Now we are ready to create classes for our sample test project WordCount.

Creating a WordCount class

Proceed to src -> main -> java package and create a new class

Name the class and click and enter

Paste the following Java code in your wordCount class.

import java.io.IOException;
import java.util.StringTokenizer;

import org.apache.hadoop.conf.Configuration;
import org.apache.hadoop.fs.Path;
import org.apache.hadoop.io.IntWritable;
import org.apache.hadoop.io.Text;
import org.apache.hadoop.mapreduce.Job;
import org.apache.hadoop.mapreduce.Mapper;
import org.apache.hadoop.mapreduce.Reducer;
import org.apache.hadoop.mapreduce.lib.input.FileInputFormat;
import org.apache.hadoop.mapreduce.lib.output.FileOutputFormat;

public class wordCount {

public static class TokenizerMapper
extends Mapper<Object, Text, Text, IntWritable> {

private final static IntWritable one = new IntWritable(1);
private Text word = new Text();

public void map(Object key, Text value, Context context
) throws IOException, InterruptedException {
StringTokenizer itr = new StringTokenizer(value.toString());
while (itr.hasMoreTokens()) {
word.set(itr.nextToken());
context.write(word, one);
}
}
}

public static class IntSumReducer
extends Reducer<Text, IntWritable, Text, IntWritable> {
private IntWritable result = new IntWritable();

public void reduce(Text key, Iterable<IntWritable> values,
Context context
) throws IOException, InterruptedException {
int sum = 0;
for (IntWritable val : values) {
sum += val.get();
}
result.set(sum);
context.write(key, result);
}
}

public static void main(String[] args) throws Exception {
Configuration conf = new Configuration();
Job job = Job.getInstance(conf, "word count");
job.setJarByClass(wordCount.class);
job.setMapperClass(TokenizerMapper.class);
job.setCombinerClass(IntSumReducer.class);
job.setReducerClass(IntSumReducer.class);
job.setOutputKeyClass(Text.class);
job.setOutputValueClass(IntWritable.class);
FileInputFormat.addInputPath(job, new Path(args[0]));
FileOutputFormat.setOutputPath(job, new Path(args[1]));
System.exit(job.waitForCompletion(true) ? 0 : 1);
}
}

The wordCount class code includes both the main method, the map class and the reduce class.

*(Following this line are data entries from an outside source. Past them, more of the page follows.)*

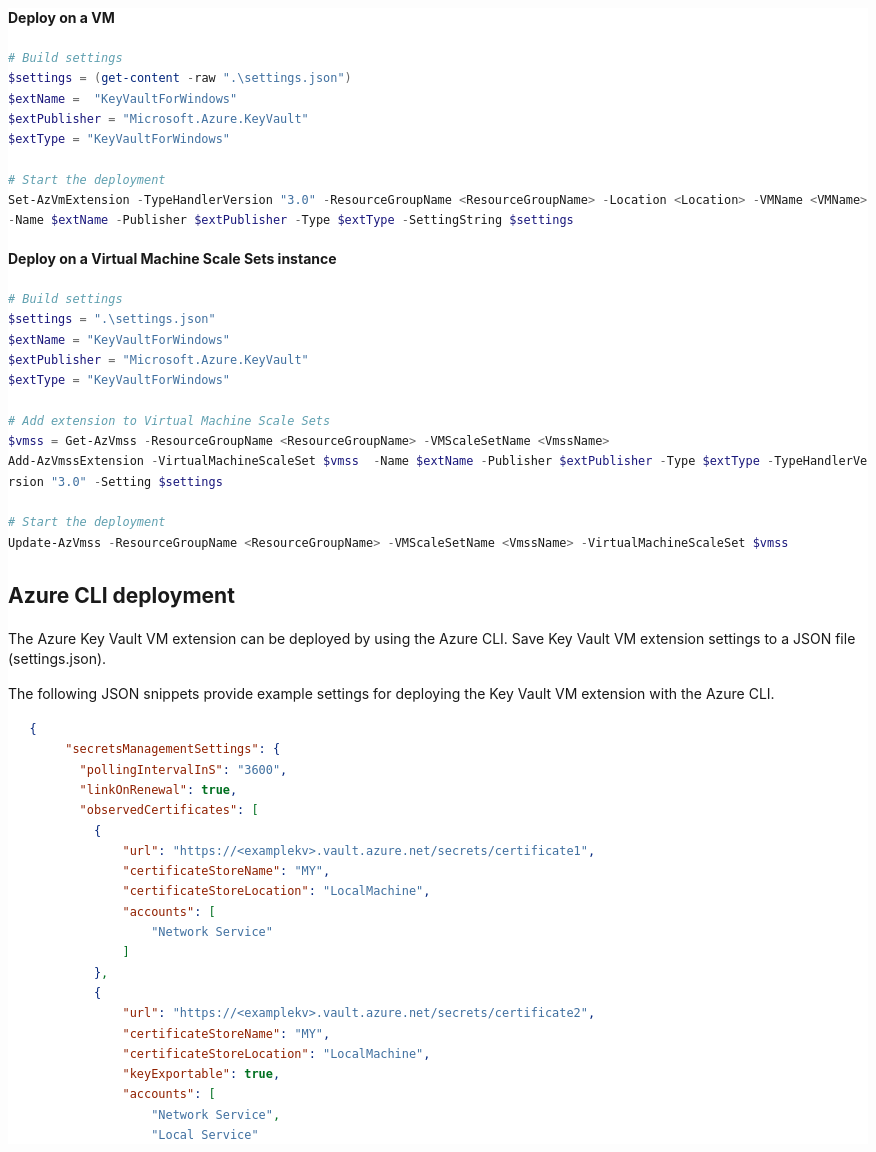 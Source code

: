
 ```json
```

#### Deploy on a VM
    
```powershell
# Build settings
$settings = (get-content -raw ".\settings.json")
$extName =  "KeyVaultForWindows"
$extPublisher = "Microsoft.Azure.KeyVault"
$extType = "KeyVaultForWindows"
 
# Start the deployment
Set-AzVmExtension -TypeHandlerVersion "3.0" -ResourceGroupName <ResourceGroupName> -Location <Location> -VMName <VMName> -Name $extName -Publisher $extPublisher -Type $extType -SettingString $settings
```

#### Deploy on a Virtual Machine Scale Sets instance

```powershell
# Build settings
$settings = ".\settings.json"
$extName = "KeyVaultForWindows"
$extPublisher = "Microsoft.Azure.KeyVault"
$extType = "KeyVaultForWindows"
  
# Add extension to Virtual Machine Scale Sets
$vmss = Get-AzVmss -ResourceGroupName <ResourceGroupName> -VMScaleSetName <VmssName>
Add-AzVmssExtension -VirtualMachineScaleSet $vmss  -Name $extName -Publisher $extPublisher -Type $extType -TypeHandlerVersion "3.0" -Setting $settings

# Start the deployment
Update-AzVmss -ResourceGroupName <ResourceGroupName> -VMScaleSetName <VmssName> -VirtualMachineScaleSet $vmss 
```

## Azure CLI deployment

The Azure Key Vault VM extension can be deployed by using the Azure CLI. Save Key Vault VM extension settings to a JSON file (settings.json). 

The following JSON snippets provide example settings for deploying the Key Vault VM extension with the Azure CLI.

```json
   {   
        "secretsManagementSettings": {
          "pollingIntervalInS": "3600",
          "linkOnRenewal": true,
          "observedCertificates": [
            {
                "url": "https://<examplekv>.vault.azure.net/secrets/certificate1",
                "certificateStoreName": "MY",
                "certificateStoreLocation": "LocalMachine",
                "accounts": [
                    "Network Service"
                ]
            },
            {
                "url": "https://<examplekv>.vault.azure.net/secrets/certificate2",
                "certificateStoreName": "MY",
                "certificateStoreLocation": "LocalMachine",                
                "keyExportable": true,
                "accounts": [
                    "Network Service",
                    "Local Service"
```
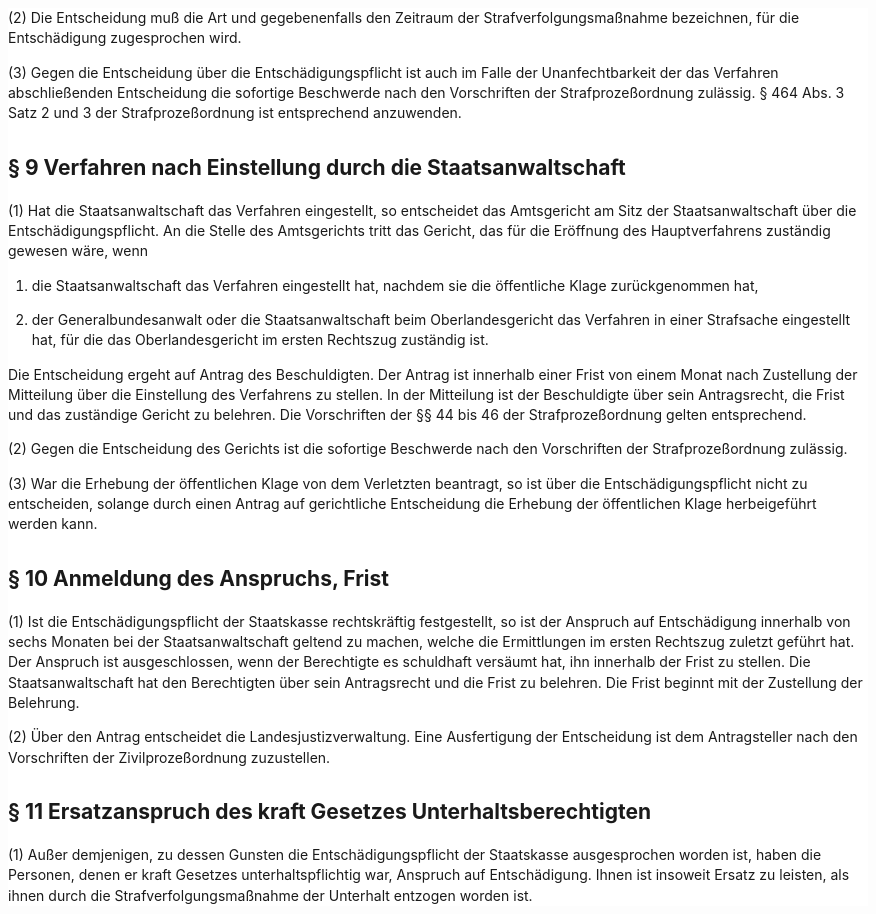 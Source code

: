(2) Die Entscheidung muß die Art und gegebenenfalls den Zeitraum der Strafverfolgungsmaßnahme bezeichnen, für die Entschädigung zugesprochen wird.

(3) Gegen die Entscheidung über die Entschädigungspflicht ist auch im Falle der Unanfechtbarkeit der das Verfahren abschließenden Entscheidung die sofortige Beschwerde nach den Vorschriften der Strafprozeßordnung zulässig. § 464 Abs. 3 Satz 2 und 3 der Strafprozeßordnung ist entsprechend anzuwenden.


## § 9 Verfahren nach Einstellung durch die Staatsanwaltschaft

(1) Hat die Staatsanwaltschaft das Verfahren eingestellt, so entscheidet das Amtsgericht am Sitz der Staatsanwaltschaft über die Entschädigungspflicht. An die Stelle des Amtsgerichts tritt das Gericht, das für die Eröffnung des Hauptverfahrens zuständig gewesen wäre, wenn

1.  die Staatsanwaltschaft das Verfahren eingestellt hat, nachdem sie die öffentliche Klage zurückgenommen hat,


2.  der Generalbundesanwalt oder die Staatsanwaltschaft beim Oberlandesgericht das Verfahren in einer Strafsache eingestellt hat, für die das Oberlandesgericht im ersten Rechtszug zuständig ist.



Die Entscheidung ergeht auf Antrag des Beschuldigten. Der Antrag ist innerhalb einer Frist von einem Monat nach Zustellung der Mitteilung über die Einstellung des Verfahrens zu stellen. In der Mitteilung ist der Beschuldigte über sein Antragsrecht, die Frist und das zuständige Gericht zu belehren. Die Vorschriften der §§ 44 bis 46 der Strafprozeßordnung gelten entsprechend.

(2) Gegen die Entscheidung des Gerichts ist die sofortige Beschwerde nach den Vorschriften der Strafprozeßordnung zulässig.

(3) War die Erhebung der öffentlichen Klage von dem Verletzten beantragt, so ist über die Entschädigungspflicht nicht zu entscheiden, solange durch einen Antrag auf gerichtliche Entscheidung die Erhebung der öffentlichen Klage herbeigeführt werden kann.


## § 10 Anmeldung des Anspruchs, Frist

(1) Ist die Entschädigungspflicht der Staatskasse rechtskräftig festgestellt, so ist der Anspruch auf Entschädigung innerhalb von sechs Monaten bei der Staatsanwaltschaft geltend zu machen, welche die Ermittlungen im ersten Rechtszug zuletzt geführt hat. Der Anspruch ist ausgeschlossen, wenn der Berechtigte es schuldhaft versäumt hat, ihn innerhalb der Frist zu stellen. Die Staatsanwaltschaft hat den Berechtigten über sein Antragsrecht und die Frist zu belehren. Die Frist beginnt mit der Zustellung der Belehrung.

(2) Über den Antrag entscheidet die Landesjustizverwaltung. Eine Ausfertigung der Entscheidung ist dem Antragsteller nach den Vorschriften der Zivilprozeßordnung zuzustellen.


## § 11 Ersatzanspruch des kraft Gesetzes Unterhaltsberechtigten

(1) Außer demjenigen, zu dessen Gunsten die Entschädigungspflicht der Staatskasse ausgesprochen worden ist, haben die Personen, denen er kraft Gesetzes unterhaltspflichtig war, Anspruch auf Entschädigung. Ihnen ist insoweit Ersatz zu leisten, als ihnen durch die Strafverfolgungsmaßnahme der Unterhalt entzogen worden ist.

It scans all text files in the folder defined by the first argument, and outpout the frequencies of all words into a folder defined by the second argument.

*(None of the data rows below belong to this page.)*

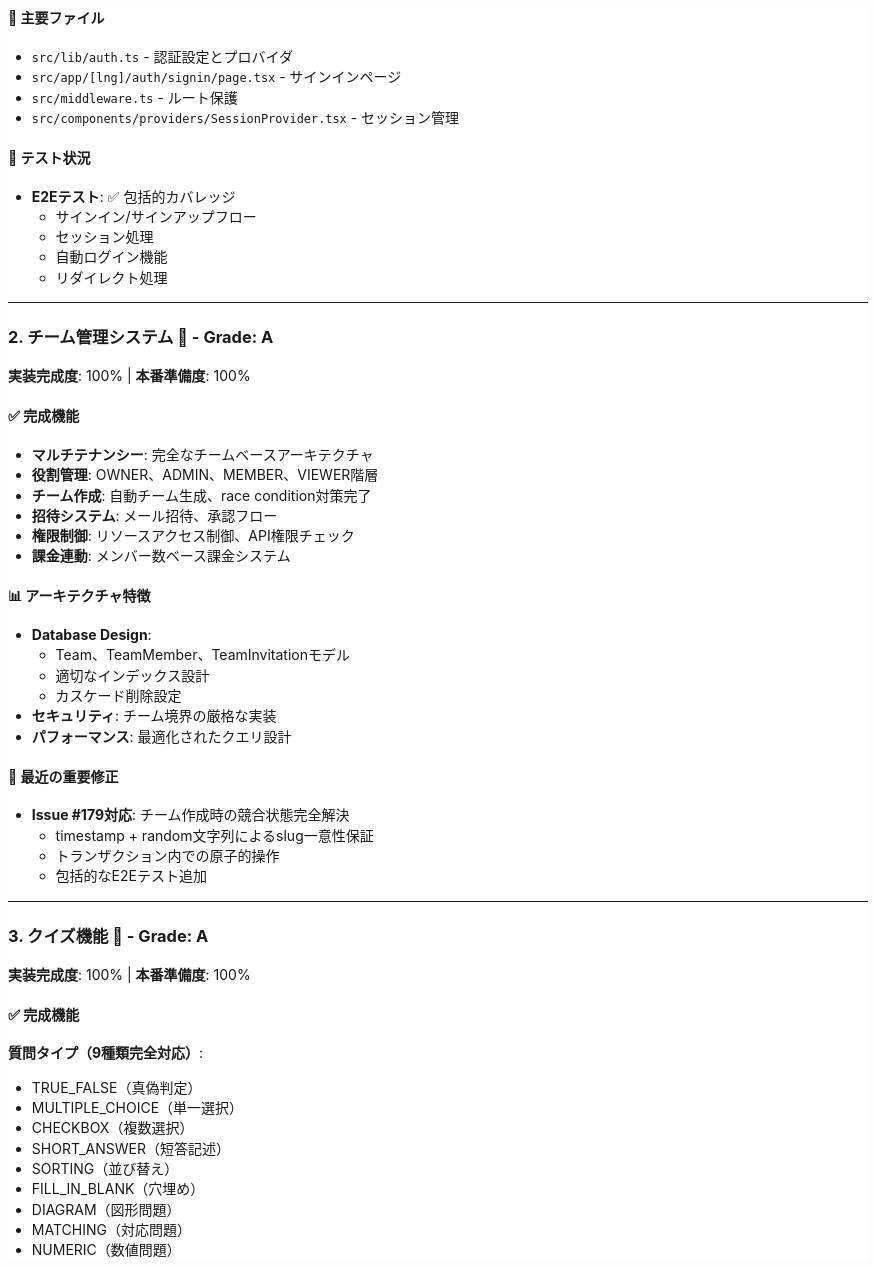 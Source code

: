 #### 📁 主要ファイル
- `src/lib/auth.ts` - 認証設定とプロバイダ
- `src/app/[lng]/auth/signin/page.tsx` - サインインページ
- `src/middleware.ts` - ルート保護
- `src/components/providers/SessionProvider.tsx` - セッション管理

#### 🧪 テスト状況
- **E2Eテスト**: ✅ 包括的カバレッジ
  - サインイン/サインアップフロー
  - セッション処理
  - 自動ログイン機能
  - リダイレクト処理

---

### 2. チーム管理システム 👥 - Grade: A
**実装完成度**: 100% | **本番準備度**: 100%

#### ✅ 完成機能
- **マルチテナンシー**: 完全なチームベースアーキテクチャ
- **役割管理**: OWNER、ADMIN、MEMBER、VIEWER階層
- **チーム作成**: 自動チーム生成、race condition対策完了
- **招待システム**: メール招待、承認フロー
- **権限制御**: リソースアクセス制御、API権限チェック
- **課金連動**: メンバー数ベース課金システム

#### 📊 アーキテクチャ特徴
- **Database Design**: 
  - Team、TeamMember、TeamInvitationモデル
  - 適切なインデックス設計
  - カスケード削除設定
- **セキュリティ**: チーム境界の厳格な実装
- **パフォーマンス**: 最適化されたクエリ設計

#### 🔧 最近の重要修正
- **Issue #179対応**: チーム作成時の競合状態完全解決
  - timestamp + random文字列によるslug一意性保証
  - トランザクション内での原子的操作
  - 包括的なE2Eテスト追加

---

### 3. クイズ機能 📝 - Grade: A
**実装完成度**: 100% | **本番準備度**: 100%

#### ✅ 完成機能
**質問タイプ（9種類完全対応）**:
- TRUE_FALSE（真偽判定）
- MULTIPLE_CHOICE（単一選択）
- CHECKBOX（複数選択）
- SHORT_ANSWER（短答記述）
- SORTING（並び替え）
- FILL_IN_BLANK（穴埋め）
- DIAGRAM（図形問題）
- MATCHING（対応問題）
- NUMERIC（数値問題）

We are almost ready to run the program….

First we must create our text input file. In your project package create new folder and name it input. Then within the input folder/directory create your txt file or drag one if you already have.

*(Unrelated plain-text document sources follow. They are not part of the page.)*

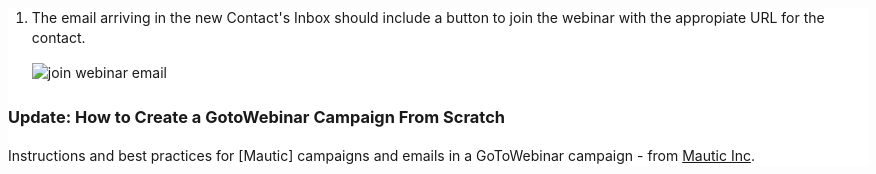 1. The email arriving in the new Contact's Inbox should include a button to join the webinar with the appropiate URL for the contact.

    ![join webinar email](https://cloud.githubusercontent.com/assets/2924026/24731148/72272370-1a25-11e7-97ac-e04943f25775.png)

### Update: How to Create a GotoWebinar Campaign From Scratch

Instructions and best practices for [Mautic] campaigns and emails in a GoToWebinar campaign - from [Mautic Inc][mautic-inc-gotowebinar].

[mautic-inc-gotowebinar]: <https://mautic.com/help/create-gotowebinar-campaign-scratch/>

[cron]: <./../setup/cron_jobs.html>
[citrix-developer]: <https://goto-developer.logmeininc.com/user>
[GotoWebinar]: <https://www.gotomeeting.com/webinar>
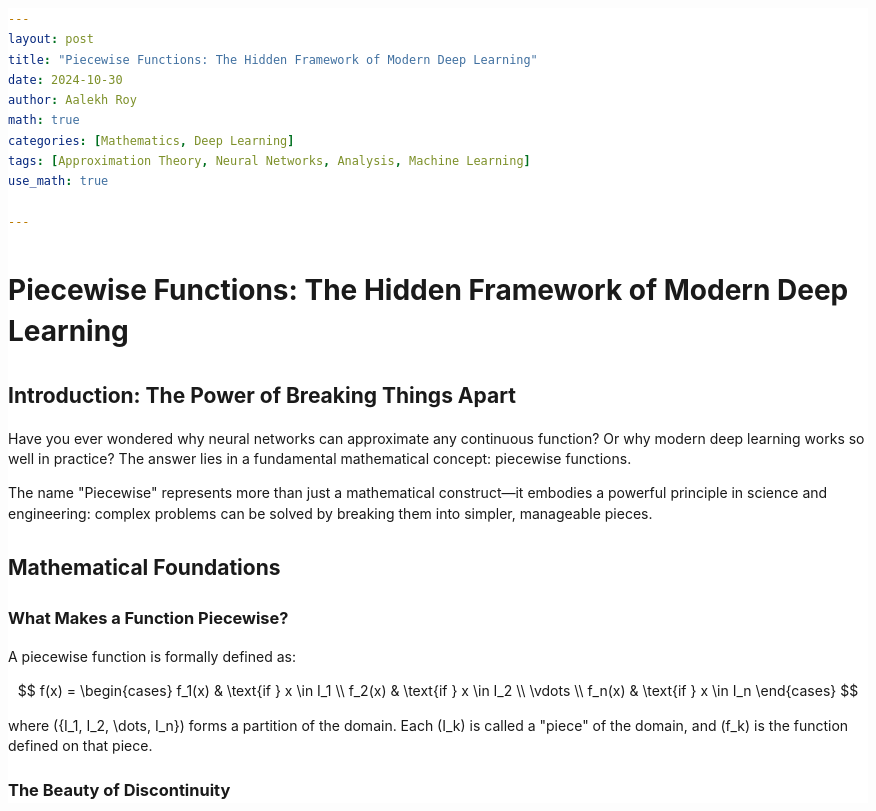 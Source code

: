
 ```yaml
---
layout: post
title: "Piecewise Functions: The Hidden Framework of Modern Deep Learning"
date: 2024-10-30
author: Aalekh Roy
math: true
categories: [Mathematics, Deep Learning]
tags: [Approximation Theory, Neural Networks, Analysis, Machine Learning]
use_math: true

---
```


<script type="text/javascript" async
  src="https://cdnjs.cloudflare.com/ajax/libs/mathjax/2.7.7/MathJax.js?config=TeX-AMS_HTML">
</script>


# Piecewise Functions: The Hidden Framework of Modern Deep Learning

## Introduction: The Power of Breaking Things Apart

Have you ever wondered why neural networks can approximate any continuous function? Or why modern deep learning works so well in practice? The answer lies in a fundamental mathematical concept: piecewise functions.

The name "Piecewise" represents more than just a mathematical construct—it embodies a powerful principle in science and engineering: complex problems can be solved by breaking them into simpler, manageable pieces.

## Mathematical Foundations

### What Makes a Function Piecewise?

A piecewise function is formally defined as:

$$
f(x) = \begin{cases} 
f_1(x) & \text{if } x \in I_1 \\ 
f_2(x) & \text{if } x \in I_2 \\ 
\vdots \\ 
f_n(x) & \text{if } x \in I_n 
\end{cases}
$$


where \(\{I_1, I_2, \dots, I_n\}\) forms a partition of the domain. Each \(I_k\) is called a "piece" of the domain, and \(f_k\) is the function defined on that piece.

### The Beauty of Discontinuity
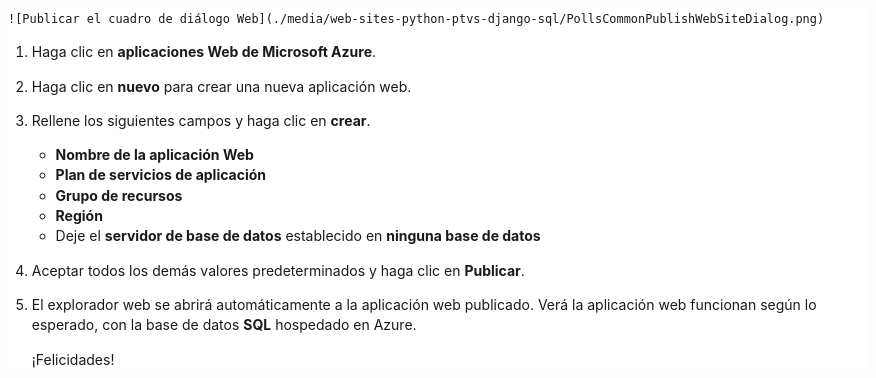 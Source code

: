     ![Publicar el cuadro de diálogo Web](./media/web-sites-python-ptvs-django-sql/PollsCommonPublishWebSiteDialog.png)

1.  Haga clic en **aplicaciones Web de Microsoft Azure**.

1.  Haga clic en **nuevo** para crear una nueva aplicación web.

1.  Rellene los siguientes campos y haga clic en **crear**.
    -   **Nombre de la aplicación Web**
    -   **Plan de servicios de aplicación**
    -   **Grupo de recursos**
    -   **Región**
    -   Deje el **servidor de base de datos** establecido en **ninguna base de datos**

1.  Aceptar todos los demás valores predeterminados y haga clic en **Publicar**.

1.  El explorador web se abrirá automáticamente a la aplicación web publicado. Verá la aplicación web funcionan según lo esperado, con la base de datos **SQL** hospedado en Azure.

    ¡Felicidades!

Copy and paste some texts within this file

Almost ready be patient…

We have not set our program arguments. Select Run → Edit Configuration.

Add a new Application Configuration by selecting “+” then Application.

Set the Main class be wordCount, set Program arguments be input output. This allows the program to read from input folder and save the result to output folder. Do not create the output folder, as Hadoop will create the folder automatically. If the folder exists, Hadoop will raise an exception. When done select apply then ok.

Now we are ready to run our program….

Select RunRun 'WordCount' to run the Hadoop program. If you re-run the program, delete the output folder before.

An output folder will appear. On each run your results are saved in outputpart-r-00000.

Possible issues on Mac

If you have the latest version of Java running on your mac you may encounter the following error.

Solution

My system is using Javac version 9 to compile the program so I set the following to my Javac compiler version.

File -> Project structure -> Project -> Project SDK -> 9.
File -> Project structure -> Project -> Project language level -> 9.
File -> Project structure -> Project -> Modules -> -> Sources → 9…
In project -> ctrl + alt + s -> Build, Execution, Deployment -> Compiler -> Java Compiler -> Project bytecode version -> 9.
Intellij IDEA -> Build, Execution, Deployment -> Compiler -> Java Compiler -> Module -> 1.9.